*Material for this exercise:*

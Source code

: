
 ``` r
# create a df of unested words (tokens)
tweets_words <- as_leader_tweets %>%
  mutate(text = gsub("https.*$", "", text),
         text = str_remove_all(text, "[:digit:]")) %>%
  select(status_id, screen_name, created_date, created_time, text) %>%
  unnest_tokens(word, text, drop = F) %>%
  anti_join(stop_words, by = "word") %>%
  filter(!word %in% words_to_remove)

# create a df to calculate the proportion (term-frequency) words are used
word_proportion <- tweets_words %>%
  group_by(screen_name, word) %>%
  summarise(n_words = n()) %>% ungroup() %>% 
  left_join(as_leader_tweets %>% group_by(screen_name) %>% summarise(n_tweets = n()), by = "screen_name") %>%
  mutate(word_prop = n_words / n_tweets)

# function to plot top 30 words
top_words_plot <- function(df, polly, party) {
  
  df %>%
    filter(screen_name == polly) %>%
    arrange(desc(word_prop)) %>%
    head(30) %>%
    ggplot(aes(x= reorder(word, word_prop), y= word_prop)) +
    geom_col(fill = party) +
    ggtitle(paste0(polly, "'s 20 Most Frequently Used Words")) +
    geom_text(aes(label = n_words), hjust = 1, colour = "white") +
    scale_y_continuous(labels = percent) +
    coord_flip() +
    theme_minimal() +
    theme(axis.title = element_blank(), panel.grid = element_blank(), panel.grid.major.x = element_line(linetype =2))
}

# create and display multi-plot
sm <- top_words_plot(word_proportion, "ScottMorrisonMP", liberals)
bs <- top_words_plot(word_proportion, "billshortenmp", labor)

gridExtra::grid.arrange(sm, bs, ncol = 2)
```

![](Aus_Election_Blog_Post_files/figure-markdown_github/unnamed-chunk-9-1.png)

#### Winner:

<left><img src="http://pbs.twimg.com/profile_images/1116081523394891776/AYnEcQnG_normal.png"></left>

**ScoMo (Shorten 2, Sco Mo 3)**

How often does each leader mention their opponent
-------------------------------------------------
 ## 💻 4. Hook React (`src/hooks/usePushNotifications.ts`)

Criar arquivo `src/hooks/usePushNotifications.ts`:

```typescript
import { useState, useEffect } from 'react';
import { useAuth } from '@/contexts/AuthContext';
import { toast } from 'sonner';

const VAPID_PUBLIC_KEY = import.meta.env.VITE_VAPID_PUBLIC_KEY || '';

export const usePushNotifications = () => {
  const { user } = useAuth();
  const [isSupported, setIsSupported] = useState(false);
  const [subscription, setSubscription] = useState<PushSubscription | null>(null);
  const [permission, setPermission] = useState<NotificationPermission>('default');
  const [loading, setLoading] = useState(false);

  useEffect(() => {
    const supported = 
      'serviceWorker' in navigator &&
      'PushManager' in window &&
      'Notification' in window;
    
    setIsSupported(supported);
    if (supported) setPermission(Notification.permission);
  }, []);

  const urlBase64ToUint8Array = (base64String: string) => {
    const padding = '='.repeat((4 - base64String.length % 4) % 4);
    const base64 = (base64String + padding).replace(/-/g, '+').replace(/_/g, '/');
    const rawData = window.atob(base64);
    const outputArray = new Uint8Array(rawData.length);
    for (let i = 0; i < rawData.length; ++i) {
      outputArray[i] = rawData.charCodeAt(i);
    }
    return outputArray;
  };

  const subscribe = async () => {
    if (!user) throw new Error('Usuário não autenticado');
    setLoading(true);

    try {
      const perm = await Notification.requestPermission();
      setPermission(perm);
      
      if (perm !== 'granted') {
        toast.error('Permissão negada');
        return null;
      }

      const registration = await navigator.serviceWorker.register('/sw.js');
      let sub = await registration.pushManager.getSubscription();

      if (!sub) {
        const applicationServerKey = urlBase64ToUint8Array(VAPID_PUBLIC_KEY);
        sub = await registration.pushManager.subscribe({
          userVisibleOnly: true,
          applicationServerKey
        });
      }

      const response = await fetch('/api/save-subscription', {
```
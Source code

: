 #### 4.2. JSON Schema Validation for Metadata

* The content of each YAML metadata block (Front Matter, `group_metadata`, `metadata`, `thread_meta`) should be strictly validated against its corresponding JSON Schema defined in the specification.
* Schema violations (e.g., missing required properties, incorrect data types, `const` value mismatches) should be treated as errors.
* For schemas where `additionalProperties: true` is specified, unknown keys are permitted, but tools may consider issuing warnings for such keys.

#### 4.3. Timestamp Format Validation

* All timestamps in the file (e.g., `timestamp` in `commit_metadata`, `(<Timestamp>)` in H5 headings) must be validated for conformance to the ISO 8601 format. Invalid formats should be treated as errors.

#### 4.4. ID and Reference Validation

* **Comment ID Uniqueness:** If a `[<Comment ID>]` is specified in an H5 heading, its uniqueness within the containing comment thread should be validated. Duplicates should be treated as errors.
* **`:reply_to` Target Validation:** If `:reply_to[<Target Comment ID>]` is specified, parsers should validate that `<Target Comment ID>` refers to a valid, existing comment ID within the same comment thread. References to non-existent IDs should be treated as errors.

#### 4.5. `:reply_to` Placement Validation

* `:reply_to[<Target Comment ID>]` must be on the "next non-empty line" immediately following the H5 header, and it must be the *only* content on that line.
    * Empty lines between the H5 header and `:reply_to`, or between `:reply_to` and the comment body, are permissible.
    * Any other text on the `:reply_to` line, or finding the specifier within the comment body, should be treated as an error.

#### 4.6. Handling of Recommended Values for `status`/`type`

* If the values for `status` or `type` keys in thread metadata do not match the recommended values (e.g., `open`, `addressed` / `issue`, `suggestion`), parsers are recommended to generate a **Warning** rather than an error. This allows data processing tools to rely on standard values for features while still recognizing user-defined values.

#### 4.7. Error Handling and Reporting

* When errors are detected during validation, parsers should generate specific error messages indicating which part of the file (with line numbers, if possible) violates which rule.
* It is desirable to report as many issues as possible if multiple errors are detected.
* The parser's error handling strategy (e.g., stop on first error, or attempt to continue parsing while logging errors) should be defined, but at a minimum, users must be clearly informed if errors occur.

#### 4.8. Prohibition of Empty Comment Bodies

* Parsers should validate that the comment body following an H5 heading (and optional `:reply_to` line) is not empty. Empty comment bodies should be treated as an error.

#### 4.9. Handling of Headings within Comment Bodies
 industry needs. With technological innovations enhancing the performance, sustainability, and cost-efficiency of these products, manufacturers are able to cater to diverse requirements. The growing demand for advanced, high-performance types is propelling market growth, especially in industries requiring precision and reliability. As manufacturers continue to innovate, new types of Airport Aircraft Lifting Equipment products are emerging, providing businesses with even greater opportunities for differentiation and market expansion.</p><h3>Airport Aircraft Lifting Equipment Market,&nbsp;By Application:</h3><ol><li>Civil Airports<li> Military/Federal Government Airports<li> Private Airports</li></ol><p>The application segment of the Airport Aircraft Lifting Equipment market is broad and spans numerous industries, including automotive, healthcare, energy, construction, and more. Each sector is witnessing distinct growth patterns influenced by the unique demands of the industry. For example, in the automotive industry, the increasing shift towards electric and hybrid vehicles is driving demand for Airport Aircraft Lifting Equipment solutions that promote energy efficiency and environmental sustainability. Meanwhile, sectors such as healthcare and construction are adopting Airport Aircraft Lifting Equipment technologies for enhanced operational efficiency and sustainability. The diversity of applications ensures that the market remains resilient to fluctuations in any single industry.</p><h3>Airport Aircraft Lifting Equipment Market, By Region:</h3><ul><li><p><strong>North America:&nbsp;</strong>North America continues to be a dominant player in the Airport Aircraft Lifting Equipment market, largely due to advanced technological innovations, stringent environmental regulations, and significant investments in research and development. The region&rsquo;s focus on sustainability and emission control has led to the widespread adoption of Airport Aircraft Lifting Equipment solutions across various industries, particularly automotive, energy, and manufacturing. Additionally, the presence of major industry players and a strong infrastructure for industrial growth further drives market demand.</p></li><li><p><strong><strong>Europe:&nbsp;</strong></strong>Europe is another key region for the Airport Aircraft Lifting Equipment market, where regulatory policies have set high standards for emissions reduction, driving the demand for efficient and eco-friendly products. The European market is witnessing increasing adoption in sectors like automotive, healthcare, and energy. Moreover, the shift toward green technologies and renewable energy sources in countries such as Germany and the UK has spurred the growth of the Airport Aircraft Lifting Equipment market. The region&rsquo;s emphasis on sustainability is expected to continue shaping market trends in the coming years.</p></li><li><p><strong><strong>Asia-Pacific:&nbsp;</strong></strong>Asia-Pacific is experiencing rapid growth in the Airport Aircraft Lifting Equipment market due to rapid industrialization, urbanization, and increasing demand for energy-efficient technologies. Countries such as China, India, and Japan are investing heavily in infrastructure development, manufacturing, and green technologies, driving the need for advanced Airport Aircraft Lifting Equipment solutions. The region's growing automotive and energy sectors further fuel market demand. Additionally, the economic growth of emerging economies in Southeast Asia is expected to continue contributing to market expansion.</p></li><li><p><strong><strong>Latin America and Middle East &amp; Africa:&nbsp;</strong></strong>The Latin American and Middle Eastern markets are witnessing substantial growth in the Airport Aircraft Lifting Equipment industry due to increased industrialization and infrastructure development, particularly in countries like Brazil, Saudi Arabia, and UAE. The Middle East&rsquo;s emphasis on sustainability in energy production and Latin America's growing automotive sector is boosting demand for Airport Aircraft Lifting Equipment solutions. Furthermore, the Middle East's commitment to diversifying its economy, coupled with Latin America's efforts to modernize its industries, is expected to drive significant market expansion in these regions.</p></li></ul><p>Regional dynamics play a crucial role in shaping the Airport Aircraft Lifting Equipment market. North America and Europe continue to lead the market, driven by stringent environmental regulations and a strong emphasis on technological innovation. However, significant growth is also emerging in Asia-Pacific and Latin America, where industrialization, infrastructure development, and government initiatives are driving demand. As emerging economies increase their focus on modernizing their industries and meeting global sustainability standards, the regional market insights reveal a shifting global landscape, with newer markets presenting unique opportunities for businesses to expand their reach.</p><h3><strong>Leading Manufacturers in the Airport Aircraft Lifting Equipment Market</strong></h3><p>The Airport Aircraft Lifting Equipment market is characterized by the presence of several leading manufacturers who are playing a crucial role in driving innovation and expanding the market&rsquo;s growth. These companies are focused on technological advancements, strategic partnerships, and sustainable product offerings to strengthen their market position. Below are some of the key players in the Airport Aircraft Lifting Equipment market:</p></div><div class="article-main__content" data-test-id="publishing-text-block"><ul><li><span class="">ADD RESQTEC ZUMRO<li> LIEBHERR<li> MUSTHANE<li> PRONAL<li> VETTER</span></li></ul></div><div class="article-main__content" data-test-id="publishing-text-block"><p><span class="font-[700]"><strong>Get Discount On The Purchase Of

*Task item:* Work out how many lines of the material contain the string "useEffect"; nothing except that figure should be given.

*Answer for this exercise:* 2